7 Responses to “The New Religious Test”

  1. I’ve been thinking about this for a couple of days, and I’ve finally had time to digest my thinking into a couple of points:

    First, don’t you think that only someone who isn’t a biblical inerrantist could consider this a theologically great answer? I don’t know much about his or your religious views, but there are plenty of conservative Republicans who are also biblical absolutists, and maybe they’ll like his ducking of this question, maybe they won’t.

    Second, it is disingenuous for him to suggest that he isn’t designing eighth-grade science curricula, when government does design school curricula, and it is Republicans in Kansas, Ohio, Pennsylvania, and other places who are trying to gut science curricula.

    Finally, it may have been subtle, but it seemed like a vicious dig at Democrats when he said that if you want a candidate who believes there is no god there are plenty of candidates to choose from. As a matter of fact, there is no prominent politician who believes there is no god (unless you count Tom Lantos), and since the R’s are wrapping themselves in god and parading the Bible as their favorite book, this is clearly a dishonest attack on Democrats as being godless atheists.

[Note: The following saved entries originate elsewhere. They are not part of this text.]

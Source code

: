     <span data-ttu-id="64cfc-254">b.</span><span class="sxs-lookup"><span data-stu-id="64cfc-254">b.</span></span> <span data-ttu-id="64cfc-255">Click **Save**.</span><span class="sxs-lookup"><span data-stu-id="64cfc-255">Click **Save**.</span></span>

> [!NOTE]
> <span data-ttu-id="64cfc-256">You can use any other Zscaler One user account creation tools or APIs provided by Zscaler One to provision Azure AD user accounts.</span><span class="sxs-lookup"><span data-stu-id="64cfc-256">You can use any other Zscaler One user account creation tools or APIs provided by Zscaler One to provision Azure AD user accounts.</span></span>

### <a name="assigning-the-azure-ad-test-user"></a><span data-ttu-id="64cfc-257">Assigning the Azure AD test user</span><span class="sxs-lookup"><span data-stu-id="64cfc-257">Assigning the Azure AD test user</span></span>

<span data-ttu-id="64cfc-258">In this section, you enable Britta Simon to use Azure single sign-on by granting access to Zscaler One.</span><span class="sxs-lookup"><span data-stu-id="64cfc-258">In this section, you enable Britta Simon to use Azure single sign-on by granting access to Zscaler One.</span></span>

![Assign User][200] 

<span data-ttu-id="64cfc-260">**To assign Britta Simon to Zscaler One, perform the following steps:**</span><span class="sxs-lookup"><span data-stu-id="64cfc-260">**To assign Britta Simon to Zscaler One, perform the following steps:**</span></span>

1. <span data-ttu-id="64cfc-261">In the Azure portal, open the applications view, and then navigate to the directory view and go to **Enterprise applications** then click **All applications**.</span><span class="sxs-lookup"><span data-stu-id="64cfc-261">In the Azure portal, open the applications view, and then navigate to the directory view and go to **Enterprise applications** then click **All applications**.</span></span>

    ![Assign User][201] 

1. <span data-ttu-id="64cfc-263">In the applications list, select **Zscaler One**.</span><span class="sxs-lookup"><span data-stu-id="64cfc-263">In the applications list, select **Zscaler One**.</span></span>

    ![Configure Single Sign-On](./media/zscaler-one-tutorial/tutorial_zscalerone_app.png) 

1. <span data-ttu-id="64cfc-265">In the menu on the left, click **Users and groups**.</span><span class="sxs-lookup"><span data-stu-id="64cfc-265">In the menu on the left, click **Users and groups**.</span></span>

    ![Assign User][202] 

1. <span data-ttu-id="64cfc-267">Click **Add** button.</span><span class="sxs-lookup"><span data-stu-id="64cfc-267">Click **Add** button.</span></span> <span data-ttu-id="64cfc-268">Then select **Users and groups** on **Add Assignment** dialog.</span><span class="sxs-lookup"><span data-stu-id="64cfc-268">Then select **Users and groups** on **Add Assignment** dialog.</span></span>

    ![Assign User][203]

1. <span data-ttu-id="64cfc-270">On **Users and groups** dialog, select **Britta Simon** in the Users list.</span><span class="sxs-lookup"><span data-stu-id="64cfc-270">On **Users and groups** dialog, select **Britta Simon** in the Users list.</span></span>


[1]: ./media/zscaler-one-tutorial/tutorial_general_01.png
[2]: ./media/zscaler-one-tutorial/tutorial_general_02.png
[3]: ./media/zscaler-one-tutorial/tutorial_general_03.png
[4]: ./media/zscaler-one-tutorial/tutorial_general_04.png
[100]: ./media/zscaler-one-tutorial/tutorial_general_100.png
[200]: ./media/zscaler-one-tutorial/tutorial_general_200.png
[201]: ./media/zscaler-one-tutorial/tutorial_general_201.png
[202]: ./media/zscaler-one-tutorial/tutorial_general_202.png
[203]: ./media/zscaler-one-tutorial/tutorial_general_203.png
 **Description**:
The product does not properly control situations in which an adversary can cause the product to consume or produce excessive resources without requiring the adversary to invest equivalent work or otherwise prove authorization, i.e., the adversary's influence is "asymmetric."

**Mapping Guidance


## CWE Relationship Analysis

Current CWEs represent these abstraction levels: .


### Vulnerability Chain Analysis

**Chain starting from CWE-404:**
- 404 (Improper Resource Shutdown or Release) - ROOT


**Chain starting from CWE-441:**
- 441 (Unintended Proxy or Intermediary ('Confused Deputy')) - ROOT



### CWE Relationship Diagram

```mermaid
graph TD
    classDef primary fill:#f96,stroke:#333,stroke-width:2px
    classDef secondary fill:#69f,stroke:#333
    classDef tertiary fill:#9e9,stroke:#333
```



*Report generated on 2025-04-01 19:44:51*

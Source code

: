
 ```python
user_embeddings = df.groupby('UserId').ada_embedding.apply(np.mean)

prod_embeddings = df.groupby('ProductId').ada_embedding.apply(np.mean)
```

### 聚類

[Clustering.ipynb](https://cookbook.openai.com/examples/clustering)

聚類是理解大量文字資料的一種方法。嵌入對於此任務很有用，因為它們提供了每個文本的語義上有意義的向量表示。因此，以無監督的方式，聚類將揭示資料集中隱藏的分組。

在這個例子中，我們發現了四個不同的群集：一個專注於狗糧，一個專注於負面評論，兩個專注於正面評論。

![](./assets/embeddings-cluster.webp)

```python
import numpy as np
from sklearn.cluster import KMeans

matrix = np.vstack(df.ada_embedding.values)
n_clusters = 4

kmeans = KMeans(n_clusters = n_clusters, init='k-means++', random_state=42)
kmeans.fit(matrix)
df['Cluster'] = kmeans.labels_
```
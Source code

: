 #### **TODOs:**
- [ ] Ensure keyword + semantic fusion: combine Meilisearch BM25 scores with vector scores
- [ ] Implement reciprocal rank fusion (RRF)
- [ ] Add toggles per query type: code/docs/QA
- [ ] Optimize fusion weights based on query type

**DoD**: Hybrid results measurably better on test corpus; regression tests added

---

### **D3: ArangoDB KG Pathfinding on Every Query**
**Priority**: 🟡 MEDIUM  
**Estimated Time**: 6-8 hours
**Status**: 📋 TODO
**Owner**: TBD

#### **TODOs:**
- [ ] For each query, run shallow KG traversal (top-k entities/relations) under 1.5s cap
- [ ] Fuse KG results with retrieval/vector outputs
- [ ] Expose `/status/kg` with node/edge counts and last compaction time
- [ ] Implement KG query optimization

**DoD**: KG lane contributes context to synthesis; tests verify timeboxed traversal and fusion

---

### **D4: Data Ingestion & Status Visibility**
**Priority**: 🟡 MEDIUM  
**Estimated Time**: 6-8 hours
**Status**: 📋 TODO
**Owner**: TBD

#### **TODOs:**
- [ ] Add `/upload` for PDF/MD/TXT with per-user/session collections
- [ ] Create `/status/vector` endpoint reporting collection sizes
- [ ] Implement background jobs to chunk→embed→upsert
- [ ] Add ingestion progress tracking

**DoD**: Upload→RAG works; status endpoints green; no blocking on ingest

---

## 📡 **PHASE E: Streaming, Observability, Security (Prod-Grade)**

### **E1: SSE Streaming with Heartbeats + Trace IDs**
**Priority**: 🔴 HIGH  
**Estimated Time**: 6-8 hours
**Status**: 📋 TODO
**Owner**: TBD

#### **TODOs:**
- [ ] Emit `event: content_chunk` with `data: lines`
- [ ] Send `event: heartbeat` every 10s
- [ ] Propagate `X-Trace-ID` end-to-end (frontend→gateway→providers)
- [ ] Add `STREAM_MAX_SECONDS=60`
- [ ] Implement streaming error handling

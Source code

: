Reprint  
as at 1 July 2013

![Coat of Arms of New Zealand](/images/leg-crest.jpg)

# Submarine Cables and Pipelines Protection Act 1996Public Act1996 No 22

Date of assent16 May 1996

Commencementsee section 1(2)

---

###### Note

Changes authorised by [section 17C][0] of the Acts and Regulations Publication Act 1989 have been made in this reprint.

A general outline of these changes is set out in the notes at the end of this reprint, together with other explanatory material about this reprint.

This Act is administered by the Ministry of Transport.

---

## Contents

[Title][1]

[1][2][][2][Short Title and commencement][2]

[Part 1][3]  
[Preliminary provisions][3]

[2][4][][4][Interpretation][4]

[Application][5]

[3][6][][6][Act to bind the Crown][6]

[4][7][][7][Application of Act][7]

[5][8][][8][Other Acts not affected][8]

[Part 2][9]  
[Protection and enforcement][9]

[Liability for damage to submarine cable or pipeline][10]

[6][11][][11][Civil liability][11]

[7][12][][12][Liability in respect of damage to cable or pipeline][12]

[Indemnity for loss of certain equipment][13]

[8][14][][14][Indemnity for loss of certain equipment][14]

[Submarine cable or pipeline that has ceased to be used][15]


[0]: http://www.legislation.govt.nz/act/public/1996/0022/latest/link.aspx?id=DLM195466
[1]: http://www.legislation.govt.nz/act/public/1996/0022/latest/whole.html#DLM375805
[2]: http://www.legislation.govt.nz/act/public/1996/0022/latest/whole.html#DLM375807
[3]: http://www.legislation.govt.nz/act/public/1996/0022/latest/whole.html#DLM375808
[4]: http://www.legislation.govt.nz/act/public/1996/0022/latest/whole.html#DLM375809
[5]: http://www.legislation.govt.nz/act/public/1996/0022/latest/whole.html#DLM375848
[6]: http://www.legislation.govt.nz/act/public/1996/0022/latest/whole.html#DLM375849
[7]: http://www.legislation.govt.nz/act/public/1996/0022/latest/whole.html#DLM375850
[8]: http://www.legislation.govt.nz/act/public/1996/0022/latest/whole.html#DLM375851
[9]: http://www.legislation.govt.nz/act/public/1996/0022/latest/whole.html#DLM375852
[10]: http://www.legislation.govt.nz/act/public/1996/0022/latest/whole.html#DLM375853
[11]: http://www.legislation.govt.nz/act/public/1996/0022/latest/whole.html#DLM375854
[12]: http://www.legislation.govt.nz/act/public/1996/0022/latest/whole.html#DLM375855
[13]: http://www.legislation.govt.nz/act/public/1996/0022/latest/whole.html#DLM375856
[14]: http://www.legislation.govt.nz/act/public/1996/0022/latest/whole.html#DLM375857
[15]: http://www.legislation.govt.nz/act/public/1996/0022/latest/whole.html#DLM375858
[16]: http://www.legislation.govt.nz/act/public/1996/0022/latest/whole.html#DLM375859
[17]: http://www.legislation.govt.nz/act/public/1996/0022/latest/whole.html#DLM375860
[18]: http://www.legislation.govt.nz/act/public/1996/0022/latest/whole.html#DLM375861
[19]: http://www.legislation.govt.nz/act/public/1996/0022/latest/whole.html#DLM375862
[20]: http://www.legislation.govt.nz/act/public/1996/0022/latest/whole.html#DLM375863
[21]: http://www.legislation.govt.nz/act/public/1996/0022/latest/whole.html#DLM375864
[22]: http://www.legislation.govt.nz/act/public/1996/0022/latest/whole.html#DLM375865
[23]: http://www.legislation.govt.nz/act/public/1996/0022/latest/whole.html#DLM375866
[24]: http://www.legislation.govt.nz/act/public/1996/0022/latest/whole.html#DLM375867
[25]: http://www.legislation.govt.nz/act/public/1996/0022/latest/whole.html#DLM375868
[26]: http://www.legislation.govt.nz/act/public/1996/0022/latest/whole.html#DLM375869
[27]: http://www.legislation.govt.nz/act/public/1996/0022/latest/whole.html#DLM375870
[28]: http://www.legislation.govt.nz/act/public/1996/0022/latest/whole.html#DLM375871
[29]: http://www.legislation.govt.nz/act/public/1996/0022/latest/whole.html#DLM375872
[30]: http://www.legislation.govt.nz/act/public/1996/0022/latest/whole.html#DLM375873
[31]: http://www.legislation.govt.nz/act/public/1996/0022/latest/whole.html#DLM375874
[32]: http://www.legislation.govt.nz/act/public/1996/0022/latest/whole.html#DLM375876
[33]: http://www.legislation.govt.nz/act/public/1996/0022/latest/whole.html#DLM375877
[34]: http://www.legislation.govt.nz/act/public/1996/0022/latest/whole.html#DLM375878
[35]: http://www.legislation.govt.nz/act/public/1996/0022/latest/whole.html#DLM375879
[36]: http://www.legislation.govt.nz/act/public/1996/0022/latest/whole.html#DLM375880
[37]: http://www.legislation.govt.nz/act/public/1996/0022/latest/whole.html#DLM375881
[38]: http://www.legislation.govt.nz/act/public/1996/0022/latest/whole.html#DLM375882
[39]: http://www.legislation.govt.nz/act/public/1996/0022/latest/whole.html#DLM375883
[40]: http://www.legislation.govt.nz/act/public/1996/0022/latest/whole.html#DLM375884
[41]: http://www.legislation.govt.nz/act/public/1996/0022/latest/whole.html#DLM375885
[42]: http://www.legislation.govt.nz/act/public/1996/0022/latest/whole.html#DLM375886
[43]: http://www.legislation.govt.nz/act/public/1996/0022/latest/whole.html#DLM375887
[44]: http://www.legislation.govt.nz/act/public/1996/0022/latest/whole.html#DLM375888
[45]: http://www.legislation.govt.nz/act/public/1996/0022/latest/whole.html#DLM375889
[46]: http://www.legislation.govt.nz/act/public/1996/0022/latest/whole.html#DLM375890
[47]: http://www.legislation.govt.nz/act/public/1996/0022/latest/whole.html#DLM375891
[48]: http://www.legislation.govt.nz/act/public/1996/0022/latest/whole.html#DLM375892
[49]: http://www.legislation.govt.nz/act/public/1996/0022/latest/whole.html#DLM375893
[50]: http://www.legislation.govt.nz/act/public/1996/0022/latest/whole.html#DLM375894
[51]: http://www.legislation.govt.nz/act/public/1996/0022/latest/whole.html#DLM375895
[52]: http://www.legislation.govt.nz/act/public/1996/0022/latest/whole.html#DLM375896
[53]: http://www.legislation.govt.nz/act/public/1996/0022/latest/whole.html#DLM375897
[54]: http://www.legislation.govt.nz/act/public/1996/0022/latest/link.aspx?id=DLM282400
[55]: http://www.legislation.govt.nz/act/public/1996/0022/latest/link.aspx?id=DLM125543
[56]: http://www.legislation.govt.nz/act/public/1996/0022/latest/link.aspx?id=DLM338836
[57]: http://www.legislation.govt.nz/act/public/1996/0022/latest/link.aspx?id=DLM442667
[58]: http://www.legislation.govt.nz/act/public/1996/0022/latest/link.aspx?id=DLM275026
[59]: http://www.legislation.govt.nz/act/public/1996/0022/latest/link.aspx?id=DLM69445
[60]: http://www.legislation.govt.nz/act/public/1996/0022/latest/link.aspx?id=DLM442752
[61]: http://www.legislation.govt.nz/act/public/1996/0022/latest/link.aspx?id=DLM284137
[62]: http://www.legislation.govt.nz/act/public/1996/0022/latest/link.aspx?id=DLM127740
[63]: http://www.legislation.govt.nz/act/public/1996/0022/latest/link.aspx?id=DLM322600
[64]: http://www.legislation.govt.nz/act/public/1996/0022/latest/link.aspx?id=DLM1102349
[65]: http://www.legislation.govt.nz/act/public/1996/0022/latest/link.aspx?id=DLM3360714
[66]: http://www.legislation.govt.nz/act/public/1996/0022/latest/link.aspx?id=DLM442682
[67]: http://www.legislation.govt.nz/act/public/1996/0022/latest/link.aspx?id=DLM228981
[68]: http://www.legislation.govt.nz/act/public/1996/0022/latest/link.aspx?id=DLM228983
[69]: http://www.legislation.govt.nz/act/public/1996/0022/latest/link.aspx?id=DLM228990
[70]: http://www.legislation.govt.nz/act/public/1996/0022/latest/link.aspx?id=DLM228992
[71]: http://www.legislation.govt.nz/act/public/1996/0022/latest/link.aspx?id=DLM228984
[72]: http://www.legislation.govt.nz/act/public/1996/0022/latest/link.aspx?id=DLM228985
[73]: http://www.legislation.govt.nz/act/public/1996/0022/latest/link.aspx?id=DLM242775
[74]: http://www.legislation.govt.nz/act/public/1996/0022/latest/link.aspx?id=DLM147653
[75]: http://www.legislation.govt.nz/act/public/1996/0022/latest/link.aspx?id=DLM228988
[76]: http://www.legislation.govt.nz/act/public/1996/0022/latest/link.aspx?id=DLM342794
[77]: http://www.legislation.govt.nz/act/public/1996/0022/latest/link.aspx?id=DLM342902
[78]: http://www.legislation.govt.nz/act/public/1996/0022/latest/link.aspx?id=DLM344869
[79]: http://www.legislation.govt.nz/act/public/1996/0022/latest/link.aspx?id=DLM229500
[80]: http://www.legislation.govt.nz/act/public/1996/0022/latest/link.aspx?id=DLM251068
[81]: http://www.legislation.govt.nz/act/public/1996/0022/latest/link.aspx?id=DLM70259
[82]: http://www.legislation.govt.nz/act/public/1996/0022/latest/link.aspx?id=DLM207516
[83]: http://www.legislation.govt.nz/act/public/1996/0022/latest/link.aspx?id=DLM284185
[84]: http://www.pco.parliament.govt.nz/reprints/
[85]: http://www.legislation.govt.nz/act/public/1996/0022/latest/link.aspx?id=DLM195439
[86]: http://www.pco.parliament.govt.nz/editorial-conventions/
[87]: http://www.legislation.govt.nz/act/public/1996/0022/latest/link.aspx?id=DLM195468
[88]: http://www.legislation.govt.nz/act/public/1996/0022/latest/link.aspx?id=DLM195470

  2. As to your first point, I do not think this was ducking the question. The point he was trying to make in his answer, and why I think it was such a great answer, is that the specifics of how God created us do not matter, what matters is that we are “the unique creations of a God who knows us and loves us, and who created us for His own purpose.”

    I am what you would probably describe as a “biblical inerrantist” and I do think it was a great answer theologically, so there you have it.

    As to the second point, I do not think that was disingenuous, just a bit idealistic. The Federal government shouldn’t have anything to do with school curricula. (They shouldn’t be involved in education at all, but that is a different post altogether.)

    As to your final point, I think this was an “attack,” as you call it, on some of the other GOP candidates, as well.

    There is a difference between someone who will pay religion lip-service and someone who is willing to come right out an say that they do not believe in evolution, but rather in a creator God.

    I find it interesting that you said, “this is clearly a dishonest attack on Democrats as being godless atheists.” I am shocked that you would consider this an insult.

  3. There’s a difference between an attack and an insult. I don’t consider a statement that someone is an atheist an insult. On the other hand, since polls show that the most despised minority group in the country is atheists, it is clearly an attack.

    Plus, it’s obviously dishonest. There is no candidate for president of either party who believes there is no god (not even Kucinich, I don’t think). He undoubtedly knows this, so he’s lying when he says there are plenty of atheists to vote for. Unless, of course, he thinks that unless you believe exactly what he believes, and show it in exactly the way he shows it, that you are an atheist.

  4. Ouch! The stupid is making my head hurt!

  5. He undoubtedly knows this, so he’s lying when he says there are plenty of atheists to vote for. Unless, of course, he thinks that unless you believe exactly what he believes, and show it in exactly the way he shows it, that you are an atheist.

    He does not say that there are plenty of atheists to vote for. He says there are plenty of candidates that do not believe in God.

    There is a difference between a god, god, and God. Just as there is a difference between a man, a man named Jack, and you.

    He is saying that he believes in the God of the Bible, the God who literally created each one of us for his purpose, however he did that creating (in literal days or ages).

    Obviously, I capitalized the “God” in his statement, but I am pretty sure that was what he was saying.

    That’s not the same as saying that everyone else is an atheist, because that is something else entirely. That is a belief that no god exists.

    I also want to point out that in this specific context (which is the only one I can speak to because I have not followed this guy), he was put on the defensive with an out of line (in my view) question. He did not bring this up as an attack.

  6. Okay, Charity, I get it. He’s not saying they don’t believe in God, he’s just saying they don’t believe in God. Two very different things. Thanks for clarifying that.